Mariella Freiholz aus Le Sentier VD erhielt im März einen Telefonanruf – angeblich von einer Versicherungsgesellschaft namens Vita. Eine solche Gesellschaft gab es früher – sie gab den Vita-Parcours den Namen. Die Vita Lebensversicherung AG wurde 1922 als Tochter der «Zürich» gegründet und 1993 in «Zurich Leben» umgetauft.
Freiholz erfuhr durch diesen Anruf, dass sie aus einer Lebensversicherung eine bedeutende Summe zugut habe. Das Geld sei zur Anwaltskanzlei Francis Muller in Zürich transferiert worden. Die Police laufe auf den Namen ihrer Mutter, die im Vorjahr gestorben war. Die Kanzlei werde Freiholz demnächst kontaktieren.
Beeindruckende Referenzenliste
Schon am nächsten Tag meldete sich der Chef der Kanzlei höchstpersönlich bei Mariella Freiholz. Francis Muller erklärte in perfektem Französisch, eine ihrer Mutter nahestehende Person habe die Lebensversicherung eingerichtet und während 40 Jahren bezahlt. Es gehe um einen Betrag von nicht weniger als 326 000 Euro.

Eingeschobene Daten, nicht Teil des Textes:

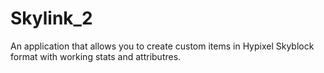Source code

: # Skylink_2
An application that allows you to create custom items in Hypixel Skyblock format with working stats and attributres.

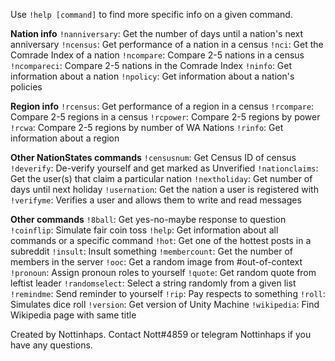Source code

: Use `!help [command]` to find more specific info on a given command.

__Nation info__
`!nanniversary`: Get the number of days until a nation's next anniversary
`!ncensus`: Get performance of a nation in a census
`!nci`: Get the Comrade Index of a nation
`!ncompare`: Compare 2-5 nations in a census
`!ncompareci`: Compare 2-5 nations in the Comrade Index
`!ninfo`: Get information about a nation
`!npolicy`: Get information about a nation's policies

__Region info__
`!rcensus`: Get performance of a region in a census
`!rcompare`: Compare 2-5 regions in a census
`!rcpower`: Compare 2-5 regions by power
`!rcwa`: Compare 2-5 regions by number of WA Nations
`!rinfo`: Get information about a region

__Other NationStates commands__
`!censusnum`: Get Census ID of census
`!deverify`: De-verify yourself and get marked as Unverified
`!nationclaims`: Get the user(s) that claim a particular nation
`!nextholiday`: Get number of days until next holiday
`!usernation`: Get the nation a user is registered with
`!verifyme`: Verifies a user and allows them to write and read messages

__Other commands__
`!8ball`: Get yes-no-maybe response to question
`!coinflip`: Simulate fair coin toss
`!help`: Get information about all commands or a specific command
`!hot`: Get one of the hottest posts in a subreddit
`!insult`: Insult something
`!membercount`: Get the number of members in the server
`!ooc`: Get a random image from #out-of-context 
`!pronoun`: Assign pronoun roles to yourself
`!quote`: Get random quote from leftist leader
`!randomselect`: Select a string randomly from a given list
`!remindme`: Send reminder to yourself
`!rip`: Pay respects to something
`!roll`: Simulates dice roll
`!version`: Get version of Unity Machine
`!wikipedia`: Find Wikipedia page with same title

Created by Nottinhaps. Contact Nott#4859 or telegram Nottinhaps if you have any questions.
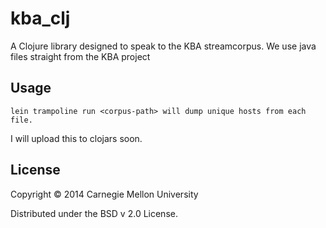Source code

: # kba_clj

A Clojure library designed to speak to the KBA streamcorpus. We use java files straight from the KBA project

## Usage

    lein trampoline run <corpus-path> will dump unique hosts from each file.
    
I will upload this to clojars soon.

## License

Copyright © 2014 Carnegie Mellon University

Distributed under the BSD v 2.0 License.
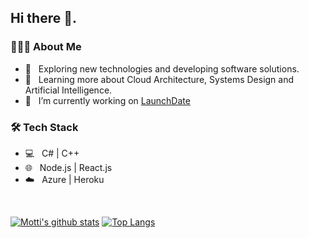 <h2> Hi there 👋.</h2>

<h3> 👨🏻‍💻 About Me </h3>

- 🤔 &nbsp; Exploring new technologies and developing software solutions.
- 🌱 &nbsp; Learning more about Cloud Architecture, Systems Design and Artificial Intelligence.
- 🔭 &nbsp; I’m currently working on [LaunchDate](https://www.launchdate.today)

<h3>🛠 Tech Stack</h3>

- 💻 &nbsp; C# | C++
- 🌐 &nbsp; Node.js | React.js
- ☁️ &nbsp; Azure | Heroku
<br/>


[![Motti's github stats](https://github-readme-stats.vercel.app/api?username=mottibec)](https://github.com/anuraghazra/github-readme-stats)
[![Top Langs](https://github-readme-stats.vercel.app/api/top-langs/?username=mottibec&layout=compact)](https://github.com/anuraghazra/github-readme-stats)
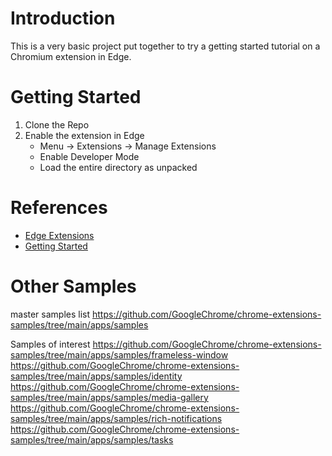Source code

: # Introduction 
This is a very basic project put together to try a getting started tutorial on a Chromium extension in Edge.

# Getting Started
1.	Clone the Repo
2.	Enable the extension in Edge
    -	Menu -> Extensions -> Manage Extensions
    -	Enable Developer Mode
    -   Load the entire directory as unpacked

# References
- [Edge Extensions](https://docs.microsoft.com/en-us/microsoft-edge/extensions-chromium/)
- [Getting Started](https://github.com/MicrosoftEdge/MicrosoftEdge-Extensions-Demos/tree/master/extension-getting-started-part1/part1)

# Other Samples
master samples list
https://github.com/GoogleChrome/chrome-extensions-samples/tree/main/apps/samples

Samples of interest
https://github.com/GoogleChrome/chrome-extensions-samples/tree/main/apps/samples/frameless-window
https://github.com/GoogleChrome/chrome-extensions-samples/tree/main/apps/samples/identity
https://github.com/GoogleChrome/chrome-extensions-samples/tree/main/apps/samples/media-gallery
https://github.com/GoogleChrome/chrome-extensions-samples/tree/main/apps/samples/rich-notifications
https://github.com/GoogleChrome/chrome-extensions-samples/tree/main/apps/samples/tasks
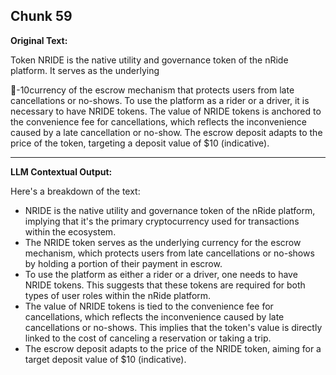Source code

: ## Chunk 59

**Original Text:**

Token
NRIDE is the native utility and governance token of the nRide platform. It serves as the underlying

-10currency of the escrow mechanism that protects users from late cancellations or no-shows. To use the platform as a rider or a driver, it is necessary to have NRIDE tokens. The value of NRIDE tokens is anchored to the convenience fee for cancellations, which reflects the inconvenience caused by a late cancellation or no-show. The escrow deposit adapts to the price of the token, targeting a deposit value of $10 (indicative).

---

**LLM Contextual Output:**

Here's a breakdown of the text:

* NRIDE is the native utility and governance token of the nRide platform, implying that it's the primary cryptocurrency used for transactions within the ecosystem.
* The NRIDE token serves as the underlying currency for the escrow mechanism, which protects users from late cancellations or no-shows by holding a portion of their payment in escrow.
* To use the platform as either a rider or a driver, one needs to have NRIDE tokens. This suggests that these tokens are required for both types of user roles within the nRide platform.
* The value of NRIDE tokens is tied to the convenience fee for cancellations, which reflects the inconvenience caused by late cancellations or no-shows. This implies that the token's value is directly linked to the cost of canceling a reservation or taking a trip.
* The escrow deposit adapts to the price of the NRIDE token, aiming for a target deposit value of $10 (indicative).
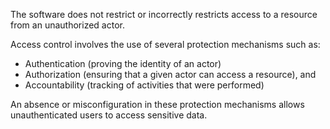 The software does not restrict or incorrectly restricts access to a resource from an unauthorized actor.

Access control involves the use of several protection mechanisms such as:

- Authentication (proving the identity of an actor)
- Authorization (ensuring that a given actor can access a resource), and
- Accountability (tracking of activities that were performed) 

An absence or misconfiguration in these protection mechanisms allows unauthenticated users to access sensitive data.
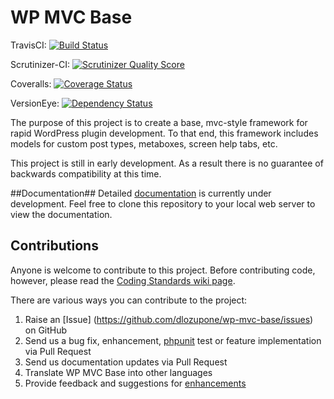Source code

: WP MVC Base 
===========
TravisCI: [![Build Status](https://travis-ci.org/clubduece/wp-mvc-base.png?branch=master)](https://travis-ci.org/clubduece/wp-mvc-base)

Scrutinizer-CI: [![Scrutinizer Quality Score](https://scrutinizer-ci.com/g/clubduece/wp-mvc-base/badges/quality-score.png?s=a5f60231e6ef2f88ee35a8471379063100e0420d)](https://scrutinizer-ci.com/g/clubduece/wp-mvc-base/)

Coveralls: [![Coverage Status](https://coveralls.io/repos/dlozupone/wp-mvc-base/badge.png?branch=master)](https://coveralls.io/r/dlozupone/wp-mvc-base?branch=master)

VersionEye: [![Dependency Status](https://www.versioneye.com/user/projects/51ed3d7d632bac3b890035eb/badge.png)](https://www.versioneye.com/user/projects/51ed3d7d632bac3b890035eb)

The purpose of this project is to create a base, mvc-style framework for rapid WordPress plugin development. To that end, this framework includes models for custom post types, metaboxes, screen help tabs, etc.

This project is still in early development. As a result there is no guarantee of backwards compatibility at this time.

##Documentation##
Detailed [documentation](https://github.com/dlozupone/wp-mvc-base-docs) is currently under development. Feel free to clone this repository to your local web server to view the documentation.

## Contributions ##
Anyone is welcome to contribute to this project. Before contributing code, however, please read the [Coding Standards wiki page](https://github.com/clubduece/wp-mvc-base/wiki/Coding-Standards).

There are various ways you can contribute to the project:

1. Raise an [Issue] (https://github.com/dlozupone/wp-mvc-base/issues) on GitHub
2. Send us a bug fix, enhancement, [phpunit](http://phpunit.de) test or feature implementation via Pull Request
3. Send us documentation updates via Pull Request
3. Translate WP MVC Base into other languages
4. Provide feedback and suggestions for [enhancements](https://github.com/dlozupone/wp-mvc-base/issues?direction=desc&labels=Enhancement&page=1&sort=created&state=open)
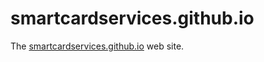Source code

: # smartcardservices.github.io

The [smartcardservices.github.io](http://smartcardservices.github.io) web site.
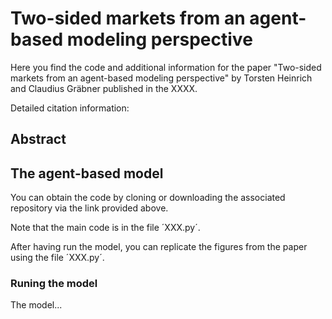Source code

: # Two-sided markets from an agent-based modeling perspective
Here you find the code and additional information for the paper "Two-sided markets from an agent-based modeling perspective" by Torsten Heinrich and Claudius Gräbner published in the XXXX.

Detailed citation information:

## Abstract

## The agent-based model
You can obtain the code by cloning or downloading the associated repository via the link provided above.

Note that the main code is in the file ´XXX.py´.

After having run the model, you can replicate the figures from the paper using the file ´XXX.py´.

### Runing the model
The model...

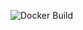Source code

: ![Docker Build](https://github.com/alexonplus/WebFog/actions/workflows/docker-publish.yml/badge.svg)
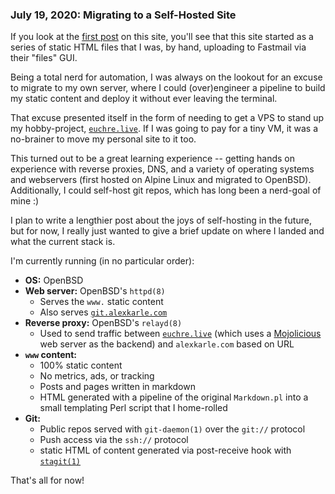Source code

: <!-- {% include=head %} -->

### July 19, 2020: Migrating to a Self-Hosted Site

If you look at the [first post][1] on this site, you'll see that this site
started as a series of static HTML files that I was, by hand, uploading to
Fastmail via their "files" GUI.

Being a total nerd for automation, I was always on the lookout for an excuse to
migrate to my own server, where I could (over)engineer a pipeline to build my
static content and deploy it without ever leaving the terminal.

That excuse presented itself in the form of needing to get a VPS to stand up my
hobby-project, [`euchre.live`][el]. If I was going to pay for a tiny VM, it was
a no-brainer to move my personal site to it too.

This turned out to be a great learning experience -- getting hands on experience
with reverse proxies, DNS, and a variety of operating systems and webservers
(first hosted on Alpine Linux and migrated to OpenBSD). Additionally, I could
self-host git repos, which has long been a nerd-goal of mine :)

I plan to write a lengthier post about the joys of self-hosting in the future,
but for now, I really just wanted to give a brief update on where I landed and
what the current stack is.

I'm currently running (in no particular order):

* **OS:** OpenBSD
* **Web server:** OpenBSD's `httpd(8)`
  - Serves the `www.` static content
  - Also serves [`git.alexkarle.com`][git]
* **Reverse proxy:** OpenBSD's `relayd(8)`
  - Used to send traffic between [`euchre.live`][el] (which uses a [Mojolicious][mojo]
    web server as the backend) and `alexkarle.com` based on URL
* **`www` content:**
  - 100% static content
  - No metrics, ads, or tracking
  - Posts and pages written in markdown
  - HTML generated with a pipeline of the original `Markdown.pl` into a small
    templating Perl script that I home-rolled
* **Git:**
  - Public repos served with `git-daemon(1)` over the `git://` protocol
  - Push access via the `ssh://` protocol
  - static HTML of content generated via post-receive hook with [`stagit(1)`][stagit]

That's all for now!

[1]: 12-19-19-a-new-hope.html
[el]: http://euchre.live
[git]: https://git.alexkarle.com
[stagit]: https://git.codemadness.org/stagit/
[mojo]: https://mojolicious.org

<!-- {% include=post-tail %} -->

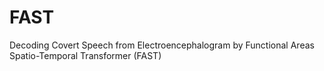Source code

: # FAST
Decoding Covert Speech from Electroencephalogram by Functional Areas Spatio-Temporal Transformer (FAST)
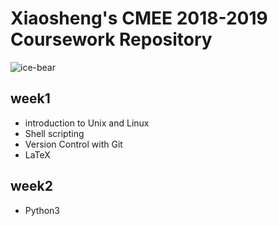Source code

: 
# **Xiaosheng's CMEE 2018-2019 Coursework Repository**

![ice-bear](https://vignette.wikia.nocookie.net/webarebears/images/3/37/Ice_bear.png/revision/latest/scale-to-width-down/350?cb=20160619204008)
## week1
- introduction to Unix and Linux
- Shell scripting
- Version Control with Git
- LaTeX
## week2 
- Python3


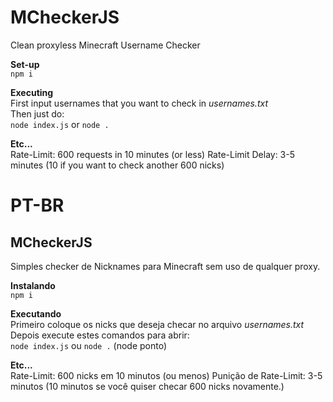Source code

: # MCheckerJS
Clean proxyless Minecraft Username Checker
<br>

**Set-up**
<br>
`npm i`
<br>


**Executing**
<br>
First input usernames that you want to check in *usernames.txt*
<br>
Then just do:
<br>
`node index.js` or `node .`
<br>


**Etc...**
<br>
Rate-Limit: 600 requests in 10 minutes (or less)
Rate-Limit Delay: 3-5 minutes (10 if you want to check another 600 nicks)

# PT-BR

## MCheckerJS
Simples checker de Nicknames para Minecraft sem uso de qualquer proxy.
<br>

**Instalando**
<br>
`npm i`
<br>


**Executando**
<br>
Primeiro coloque os nicks que deseja checar no arquivo *usernames.txt*
<br>
Depois execute estes comandos para abrir:
<br>
`node index.js` ou `node .` (node ponto)
<br>


**Etc...**
<br>
Rate-Limit: 600 nicks em 10 minutos (ou menos)
Punição de Rate-Limit: 3-5 minutos (10 minutos se você quiser checar 600 nicks novamente.)
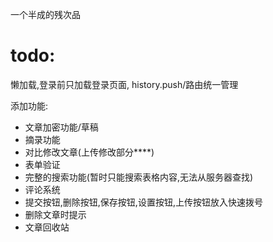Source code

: 一个半成的残次品

# todo:
懒加载,登录前只加载登录页面,
history.push/路由统一管理

添加功能:
- 文章加密功能/草稿
- 摘录功能
- 对比修改文章(上传修改部分****)
- 表单验证
- 完整的搜索功能(暂时只能搜索表格内容,无法从服务器查找)
- 评论系统
- 提交按钮,删除按钮,保存按钮,设置按钮,上传按钮放入快速拨号
- 删除文章时提示
- 文章回收站
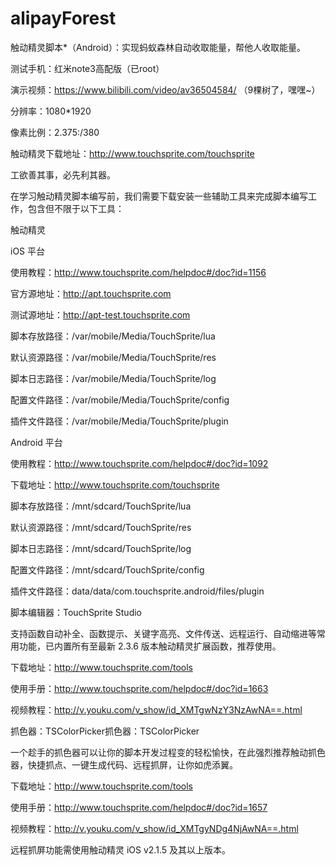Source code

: # alipayForest
触动精灵脚本*（Android）：实现蚂蚁森林自动收取能量，帮他人收取能量。

测试手机：红米note3高配版（已root）

演示视频：https://www.bilibili.com/video/av36504584/   （9棵树了，嘿嘿~）

分辨率：1080*1920

像素比例：2.375:/380

触动精灵下载地址：http://www.touchsprite.com/touchsprite

工欲善其事，必先利其器。

在学习触动精灵脚本编写前，我们需要下载安装一些辅助工具来完成脚本编写工作，包含但不限于以下工具：

触动精灵

iOS 平台

使用教程：http://www.touchsprite.com/helpdoc#/doc?id=1156

官方源地址：http://apt.touchsprite.com

测试源地址：http://apt-test.touchsprite.com

脚本存放路径：/var/mobile/Media/TouchSprite/lua

默认资源路径：/var/mobile/Media/TouchSprite/res

脚本日志路径：/var/mobile/Media/TouchSprite/log

配置文件路径：/var/mobile/Media/TouchSprite/config

插件文件路径：/var/mobile/Media/TouchSprite/plugin

Android 平台

使用教程：http://www.touchsprite.com/helpdoc#/doc?id=1092

下载地址：http://www.touchsprite.com/touchsprite

脚本存放路径：/mnt/sdcard/TouchSprite/lua

默认资源路径：/mnt/sdcard/TouchSprite/res

脚本日志路径：/mnt/sdcard/TouchSprite/log

配置文件路径：/mnt/sdcard/TouchSprite/config

插件文件路径：data/data/com.touchsprite.android/files/plugin


脚本编辑器：TouchSprite Studio

支持函数自动补全、函数提示、关键字高亮、文件传送、远程运行、自动缩进等常用功能，已内置所有至最新 2.3.6 版本触动精灵扩展函数，推荐使用。

下载地址：http://www.touchsprite.com/tools

使用手册：http://www.touchsprite.com/helpdoc#/doc?id=1663

视频教程：http://v.youku.com/v_show/id_XMTgwNzY3NzAwNA==.html

抓色器：TSColorPicker抓色器：TSColorPicker

一个趁手的抓色器可以让你的脚本开发过程变的轻松愉快，在此强烈推荐触动抓色器，快捷抓点、一键生成代码、远程抓屏，让你如虎添翼。

下载地址：http://www.touchsprite.com/tools

使用手册：http://www.touchsprite.com/helpdoc#/doc?id=1657

视频教程：http://v.youku.com/v_show/id_XMTgyNDg4NjAwNA==.html

远程抓屏功能需使用触动精灵 iOS v2.1.5 及其以上版本。
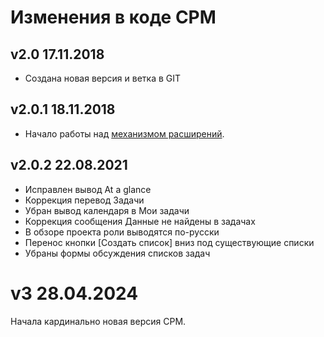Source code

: # Изменения в коде CPM

## v2.0 17.11.2018

- Создана новая версия и ветка в GIT

## v2.0.1 18.11.2018

- Начало работы над [механизмом расширений](docs/extensions/extensions.md).

## v2.0.2 22.08.2021

- Исправлен вывод At a glance
- Коррекция перевод Задачи
- Убран вывод календаря в Мои задачи
- Коррекция сообщения Данные не найдены в задачах
- В обзоре проекта роли выводятся по-русски
- Перенос кнопки [Создать список] вниз под существующие списки
- Убраны формы обсуждения списков задач


# v3 28.04.2024

Начала кардинально новая версия CPM.

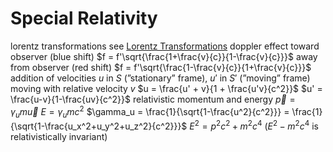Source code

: # Special Relativity
lorentz transformations
	see [Lorentz Transformations](lorentz-transformation.md)
doppler effect
	toward observer (blue shift)
		$f = f'\sqrt{\frac{1+\frac{v}{c}}{1-\frac{v}{c}}}$
	away from observer (red shift)
		$f = f'\sqrt{\frac{1-\frac{v}{c}}{1+\frac{v}{c}}}$
addition of velocities
	$u$ in $S$ (”stationary” frame), $u'$ in $S'$ (”moving” frame) moving with relative velocity $v$
	$u = \frac{u' + v}{1 + \frac{u'v}{c^2}}$
	$u' = \frac{u-v}{1-\frac{uv}{c^2}}$
relativistic momentum and energy
	$\vec{p} = \gamma_u m\vec{u}$
	$E = \gamma_u mc^2$
	$\gamma_u = \frac{1}{\sqrt{1-\frac{u^2}{c^2}}} = \frac{1}{\sqrt{1-\frac{u_x^2+u_y^2+u_z^2}{c^2}}}$
	$E^2 = p^2c^2 + m^2c^4$ ($E^2 - m^2c^4$ is relativistically invariant)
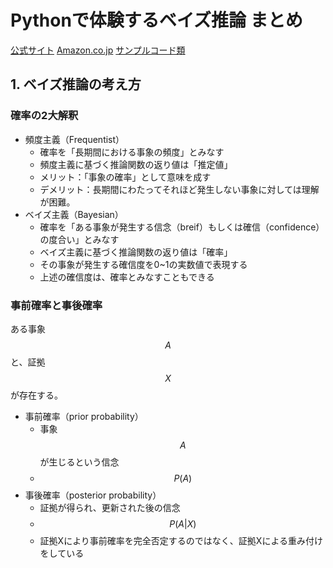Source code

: # Pythonで体験するベイズ推論 まとめ

[公式サイト](http://www.morikita.co.jp/books/book/3155)
[Amazon.co.jp](http://amzn.to/2l6lOxK)
[サンプルコード類](https://git.io/vXLAU)

## 1. ベイズ推論の考え方

### 確率の2大解釈

- 頻度主義（Frequentist）
    - 確率を「長期間における事象の頻度」とみなす
    - 頻度主義に基づく推論関数の返り値は「推定値」
    - メリット：「事象の確率」として意味を成す
    - デメリット：長期間にわたってそれほど発生しない事象に対しては理解が困難。
- ベイズ主義（Bayesian）
    - 確率を「ある事象が発生する信念（breif）もしくは確信（confidence）の度合い」とみなす
    - ベイズ主義に基づく推論関数の返り値は「確率」
    - その事象が発生する確信度を0~1の実数値で表現する
    - 上述の確信度は、確率とみなすこともできる

### 事前確率と事後確率

ある事象$$A$$と、証拠$$X$$が存在する。

- 事前確率（prior probability）
    - 事象$$A$$が生じるという信念
    - $$P(A)$$
- 事後確率（posterior probability）
    - 証拠が得られ、更新された後の信念
    - $$P(A|X)$$
    - 証拠Xにより事前確率を完全否定するのではなく、証拠Xによる重み付けをしている

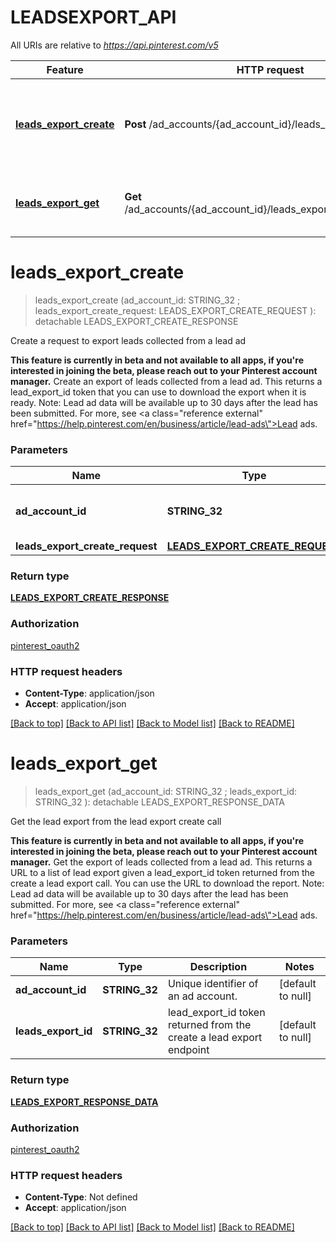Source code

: # LEADSEXPORT_API

All URIs are relative to *https://api.pinterest.com/v5*

Feature | HTTP request | Description
------------- | ------------- | -------------
[**leads_export_create**](LEADSEXPORT_API.md#leads_export_create) | **Post** /ad_accounts/{ad_account_id}/leads_export | Create a request to export leads collected from a lead ad
[**leads_export_get**](LEADSEXPORT_API.md#leads_export_get) | **Get** /ad_accounts/{ad_account_id}/leads_export/{leads_export_id} | Get the lead export from the lead export create call


# **leads_export_create**
> leads_export_create (ad_account_id: STRING_32 ; leads_export_create_request: LEADS_EXPORT_CREATE_REQUEST ): detachable LEADS_EXPORT_CREATE_RESPONSE


Create a request to export leads collected from a lead ad

<strong>This feature is currently in beta and not available to all apps, if you're interested in joining the beta, please reach out to your Pinterest account manager.</strong>  Create an export of leads collected from a lead ad. This returns a lead_export_id  token that you can use to download the export when it is ready.  Note: Lead ad data will be available up to 30 days after the lead has been submitted.  For more, see <a class=\"reference external\" href=\"https://help.pinterest.com/en/business/article/lead-ads\">Lead ads</a>.


### Parameters

Name | Type | Description  | Notes
------------- | ------------- | ------------- | -------------
 **ad_account_id** | **STRING_32**| Unique identifier of an ad account. | [default to null]
 **leads_export_create_request** | [**LEADS_EXPORT_CREATE_REQUEST**](LEADS_EXPORT_CREATE_REQUEST.md)|  | 

### Return type

[**LEADS_EXPORT_CREATE_RESPONSE**](LeadsExportCreateResponse.md)

### Authorization

[pinterest_oauth2](../README.md#pinterest_oauth2)

### HTTP request headers

 - **Content-Type**: application/json
 - **Accept**: application/json

[[Back to top]](#) [[Back to API list]](../README.md#documentation-for-api-endpoints) [[Back to Model list]](../README.md#documentation-for-models) [[Back to README]](../README.md)

# **leads_export_get**
> leads_export_get (ad_account_id: STRING_32 ; leads_export_id: STRING_32 ): detachable LEADS_EXPORT_RESPONSE_DATA


Get the lead export from the lead export create call

<strong>This feature is currently in beta and not available to all apps, if you're interested in joining the beta, please reach out to your Pinterest account manager.</strong>  Get the export of leads collected from a lead ad. This returns a URL to a list of lead export given a lead_export_id token returned from the create a lead export call. You can use the URL to download the report.  Note: Lead ad data will be available up to 30 days after the lead has been submitted.  For more, see <a class=\"reference external\" href=\"https://help.pinterest.com/en/business/article/lead-ads\">Lead ads</a>.


### Parameters

Name | Type | Description  | Notes
------------- | ------------- | ------------- | -------------
 **ad_account_id** | **STRING_32**| Unique identifier of an ad account. | [default to null]
 **leads_export_id** | **STRING_32**| lead_export_id token returned from the create a lead export endpoint | [default to null]

### Return type

[**LEADS_EXPORT_RESPONSE_DATA**](LeadsExportResponseData.md)

### Authorization

[pinterest_oauth2](../README.md#pinterest_oauth2)

### HTTP request headers

 - **Content-Type**: Not defined
 - **Accept**: application/json

[[Back to top]](#) [[Back to API list]](../README.md#documentation-for-api-endpoints) [[Back to Model list]](../README.md#documentation-for-models) [[Back to README]](../README.md)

Der Ehemann von Mariella Freiholz machte in der Folge ein paar Abklärungen. Schnell fand er die Internetseite der Anwaltspraxis (www.cabinet-fran cismuller.com). Sie wirkt seriös. Adresse der Kanzlei ist die Nüschelerstrasse 22 in der Nähe der Zürcher Bahnhofstrasse. Auch die Telefonnummer gab keinen Anlass zu Zweifeln. Die einzelnen Anwälte sind mit Name, Bild und Ausbildung aufgeführt. Darüber hinaus enthält die Website eine beeindruckende Referenzenliste, in der unter anderem die Logos von Swiss Life, Basler Versicherungen, Generali und Axa erscheinen (siehe Unten).
Gebühren und Restzahlung gefordert
Der zweite Anruf liess nicht lange auf sich warten. Francis Muller bekräftigte die gute Neuigkeit nochmals und bat darum, ihm einen Erbschein zu schicken. Weiter führte er aus, es gebe noch einige Gebühren zu begleichen, um das Geld in Liechtenstein zu deblockieren. Daneben sei noch eine Restzahlung an Beiträgen zu leisten, da die Versicherungsnehmerin vor Vertragsende verstorben sei.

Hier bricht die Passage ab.